===== Supplied records

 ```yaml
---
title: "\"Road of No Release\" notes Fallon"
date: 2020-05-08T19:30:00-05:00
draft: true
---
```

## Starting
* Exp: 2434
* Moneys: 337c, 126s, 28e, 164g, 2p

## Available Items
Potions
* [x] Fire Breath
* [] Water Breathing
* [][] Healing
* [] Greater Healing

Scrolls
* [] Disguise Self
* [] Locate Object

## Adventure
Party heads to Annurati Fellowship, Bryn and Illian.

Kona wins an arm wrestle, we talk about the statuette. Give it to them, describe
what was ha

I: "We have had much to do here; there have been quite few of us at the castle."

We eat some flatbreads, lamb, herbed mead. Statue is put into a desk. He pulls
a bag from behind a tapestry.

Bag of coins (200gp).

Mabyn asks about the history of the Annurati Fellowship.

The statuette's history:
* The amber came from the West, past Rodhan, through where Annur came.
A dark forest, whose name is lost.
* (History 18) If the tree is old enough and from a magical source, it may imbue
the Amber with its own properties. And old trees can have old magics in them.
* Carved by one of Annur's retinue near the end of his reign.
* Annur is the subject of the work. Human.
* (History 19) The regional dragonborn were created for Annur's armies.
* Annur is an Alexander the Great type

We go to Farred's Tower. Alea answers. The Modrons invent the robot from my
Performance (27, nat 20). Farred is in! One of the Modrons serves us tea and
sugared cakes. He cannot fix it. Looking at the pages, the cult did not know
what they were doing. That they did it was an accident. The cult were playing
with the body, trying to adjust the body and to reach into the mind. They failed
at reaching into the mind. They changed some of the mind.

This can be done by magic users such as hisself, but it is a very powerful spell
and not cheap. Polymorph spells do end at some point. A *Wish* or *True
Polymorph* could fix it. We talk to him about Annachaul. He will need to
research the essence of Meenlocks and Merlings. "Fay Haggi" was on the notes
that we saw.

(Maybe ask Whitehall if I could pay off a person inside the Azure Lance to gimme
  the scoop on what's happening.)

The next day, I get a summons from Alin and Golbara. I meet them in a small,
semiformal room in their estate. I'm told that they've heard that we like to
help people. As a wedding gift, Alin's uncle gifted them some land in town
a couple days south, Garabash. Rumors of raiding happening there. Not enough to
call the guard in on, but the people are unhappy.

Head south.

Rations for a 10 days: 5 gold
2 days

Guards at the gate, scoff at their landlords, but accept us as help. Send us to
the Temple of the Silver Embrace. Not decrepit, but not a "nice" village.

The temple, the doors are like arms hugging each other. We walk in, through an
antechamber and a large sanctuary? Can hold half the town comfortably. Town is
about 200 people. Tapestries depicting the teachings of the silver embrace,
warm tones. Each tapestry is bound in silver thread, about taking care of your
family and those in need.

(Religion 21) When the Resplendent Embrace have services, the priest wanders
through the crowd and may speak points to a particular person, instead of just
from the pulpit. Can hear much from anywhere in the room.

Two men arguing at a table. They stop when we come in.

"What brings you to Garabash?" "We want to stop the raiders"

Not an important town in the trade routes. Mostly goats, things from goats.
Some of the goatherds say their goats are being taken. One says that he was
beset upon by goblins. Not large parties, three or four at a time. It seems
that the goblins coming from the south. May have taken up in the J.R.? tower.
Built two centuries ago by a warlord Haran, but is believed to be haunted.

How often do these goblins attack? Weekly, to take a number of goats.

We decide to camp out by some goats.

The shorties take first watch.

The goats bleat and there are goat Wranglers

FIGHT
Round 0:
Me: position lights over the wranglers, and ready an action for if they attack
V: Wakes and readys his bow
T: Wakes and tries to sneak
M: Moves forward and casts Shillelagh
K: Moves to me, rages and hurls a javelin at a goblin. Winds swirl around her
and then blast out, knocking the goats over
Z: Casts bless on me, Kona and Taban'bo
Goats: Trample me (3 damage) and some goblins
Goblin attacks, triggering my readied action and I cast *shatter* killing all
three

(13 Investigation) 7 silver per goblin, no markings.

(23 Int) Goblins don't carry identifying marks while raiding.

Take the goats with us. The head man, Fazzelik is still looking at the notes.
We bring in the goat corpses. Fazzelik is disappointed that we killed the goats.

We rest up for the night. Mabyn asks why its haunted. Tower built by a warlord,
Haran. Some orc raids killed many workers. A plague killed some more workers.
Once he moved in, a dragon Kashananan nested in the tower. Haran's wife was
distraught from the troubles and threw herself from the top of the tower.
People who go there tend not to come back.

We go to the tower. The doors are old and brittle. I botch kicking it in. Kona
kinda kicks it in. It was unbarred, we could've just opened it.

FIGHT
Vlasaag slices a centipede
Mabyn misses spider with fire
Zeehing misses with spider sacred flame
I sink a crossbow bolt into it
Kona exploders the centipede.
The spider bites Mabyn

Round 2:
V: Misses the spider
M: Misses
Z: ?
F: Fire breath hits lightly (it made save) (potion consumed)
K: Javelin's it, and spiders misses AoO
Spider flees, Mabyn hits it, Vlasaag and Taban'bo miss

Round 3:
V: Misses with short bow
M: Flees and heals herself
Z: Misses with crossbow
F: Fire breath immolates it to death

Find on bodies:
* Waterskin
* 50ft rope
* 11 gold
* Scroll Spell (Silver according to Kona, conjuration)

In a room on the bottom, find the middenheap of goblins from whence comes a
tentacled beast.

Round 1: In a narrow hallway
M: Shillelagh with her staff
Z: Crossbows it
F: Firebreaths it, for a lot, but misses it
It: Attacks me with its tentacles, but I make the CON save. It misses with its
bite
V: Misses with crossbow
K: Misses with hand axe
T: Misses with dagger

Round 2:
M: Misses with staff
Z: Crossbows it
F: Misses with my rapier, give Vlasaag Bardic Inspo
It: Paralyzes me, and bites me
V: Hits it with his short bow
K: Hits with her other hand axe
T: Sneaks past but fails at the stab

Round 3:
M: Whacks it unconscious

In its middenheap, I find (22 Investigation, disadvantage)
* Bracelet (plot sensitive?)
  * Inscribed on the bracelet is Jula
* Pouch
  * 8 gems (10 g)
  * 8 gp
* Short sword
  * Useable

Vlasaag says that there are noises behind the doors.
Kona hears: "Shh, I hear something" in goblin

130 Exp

==========

### Description of the task
Copy the material above verbatim.

### Exercise answer
 ```yaml
---
title: "\"Road of No Release\" notes Fallon"
date: 2020-05-08T19:30:00-05:00
draft: true
---
```

## Starting
* Exp: 2434
* Moneys: 337c, 126s, 28e, 164g, 2p

## Available Items
Potions
* [x] Fire Breath
* [] Water Breathing
* [][] Healing
* [] Greater Healing

Scrolls
* [] Disguise Self
* [] Locate Object

## Adventure
Party heads to Annurati Fellowship, Bryn and Illian.

Kona wins an arm wrestle, we talk about the statuette. Give it to them, describe
what was ha

I: "We have had much to do here; there have been quite few of us at the castle."

We eat some flatbreads, lamb, herbed mead. Statue is put into a desk. He pulls
a bag from behind a tapestry.

Bag of coins (200gp).

Mabyn asks about the history of the Annurati Fellowship.

The statuette's history:
* The amber came from the West, past Rodhan, through where Annur came.
A dark forest, whose name is lost.
* (History 18) If the tree is old enough and from a magical source, it may imbue
the Amber with its own properties. And old trees can have old magics in them.
* Carved by one of Annur's retinue near the end of his reign.
* Annur is the subject of the work. Human.
* (History 19) The regional dragonborn were created for Annur's armies.
* Annur is an Alexander the Great type

We go to Farred's Tower. Alea answers. The Modrons invent the robot from my
Performance (27, nat 20). Farred is in! One of the Modrons serves us tea and
sugared cakes. He cannot fix it. Looking at the pages, the cult did not know
what they were doing. That they did it was an accident. The cult were playing
with the body, trying to adjust the body and to reach into the mind. They failed
at reaching into the mind. They changed some of the mind.

This can be done by magic users such as hisself, but it is a very powerful spell
and not cheap. Polymorph spells do end at some point. A *Wish* or *True
Polymorph* could fix it. We talk to him about Annachaul. He will need to
research the essence of Meenlocks and Merlings. "Fay Haggi" was on the notes
that we saw.

(Maybe ask Whitehall if I could pay off a person inside the Azure Lance to gimme
  the scoop on what's happening.)

The next day, I get a summons from Alin and Golbara. I meet them in a small,
semiformal room in their estate. I'm told that they've heard that we like to
help people. As a wedding gift, Alin's uncle gifted them some land in town
a couple days south, Garabash. Rumors of raiding happening there. Not enough to
call the guard in on, but the people are unhappy.

Head south.

Rations for a 10 days: 5 gold
2 days

Guards at the gate, scoff at their landlords, but accept us as help. Send us to
the Temple of the Silver Embrace. Not decrepit, but not a "nice" village.

The temple, the doors are like arms hugging each other. We walk in, through an
antechamber and a large sanctuary? Can hold half the town comfortably. Town is
about 200 people. Tapestries depicting the teachings of the silver embrace,
warm tones. Each tapestry is bound in silver thread, about taking care of your
family and those in need.

(Religion 21) When the Resplendent Embrace have services, the priest wanders
through the crowd and may speak points to a particular person, instead of just
from the pulpit. Can hear much from anywhere in the room.

Two men arguing at a table. They stop when we come in.

"What brings you to Garabash?" "We want to stop the raiders"

Not an important town in the trade routes. Mostly goats, things from goats.
Some of the goatherds say their goats are being taken. One says that he was
beset upon by goblins. Not large parties, three or four at a time. It seems
that the goblins coming from the south. May have taken up in the J.R.? tower.
Built two centuries ago by a warlord Haran, but is believed to be haunted.

How often do these goblins attack? Weekly, to take a number of goats.

We decide to camp out by some goats.

The shorties take first watch.

The goats bleat and there are goat Wranglers

FIGHT
Round 0:
Me: position lights over the wranglers, and ready an action for if they attack
V: Wakes and readys his bow
T: Wakes and tries to sneak
M: Moves forward and casts Shillelagh
K: Moves to me, rages and hurls a javelin at a goblin. Winds swirl around her
and then blast out, knocking the goats over
Z: Casts bless on me, Kona and Taban'bo
Goats: Trample me (3 damage) and some goblins
Goblin attacks, triggering my readied action and I cast *shatter* killing all
three

(13 Investigation) 7 silver per goblin, no markings.

(23 Int) Goblins don't carry identifying marks while raiding.

Take the goats with us. The head man, Fazzelik is still looking at the notes.
We bring in the goat corpses. Fazzelik is disappointed that we killed the goats.

We rest up for the night. Mabyn asks why its haunted. Tower built by a warlord,
Haran. Some orc raids killed many workers. A plague killed some more workers.
Once he moved in, a dragon Kashananan nested in the tower. Haran's wife was
distraught from the troubles and threw herself from the top of the tower.
People who go there tend not to come back.

We go to the tower. The doors are old and brittle. I botch kicking it in. Kona
kinda kicks it in. It was unbarred, we could've just opened it.

FIGHT
Vlasaag slices a centipede
Mabyn misses spider with fire
Zeehing misses with spider sacred flame
I sink a crossbow bolt into it
Kona exploders the centipede.
The spider bites Mabyn

Round 2:
V: Misses the spider
M: Misses
Z: ?
F: Fire breath hits lightly (it made save) (potion consumed)
K: Javelin's it, and spiders misses AoO
Spider flees, Mabyn hits it, Vlasaag and Taban'bo miss

Round 3:
V: Misses with short bow
M: Flees and heals herself
Z: Misses with crossbow
F: Fire breath immolates it to death

Find on bodies:
* Waterskin
* 50ft rope
* 11 gold
* Scroll Spell (Silver according to Kona, conjuration)

In a room on the bottom, find the middenheap of goblins from whence comes a
tentacled beast.

Round 1: In a narrow hallway
M: Shillelagh with her staff
Z: Crossbows it
F: Firebreaths it, for a lot, but misses it
It: Attacks me with its tentacles, but I make the CON save. It misses with its
bite
V: Misses with crossbow
K: Misses with hand axe
T: Misses with dagger

Round 2:
M: Misses with staff
Z: Crossbows it
F: Misses with my rapier, give Vlasaag Bardic Inspo
It: Paralyzes me, and bites me
V: Hits it with his short bow
K: Hits with her other hand axe
T: Sneaks past but fails at the stab

Round 3:
M: Whacks it unconscious

In its middenheap, I find (22 Investigation, disadvantage)
* Bracelet (plot sensitive?)
  * Inscribed on the bracelet is Jula
* Pouch
  * 8 gems (10 g)
  * 8 gp
* Short sword
  * Useable

Vlasaag says that there are noises behind the doors.
Kona hears: "Shh, I hear something" in goblin

130 Exp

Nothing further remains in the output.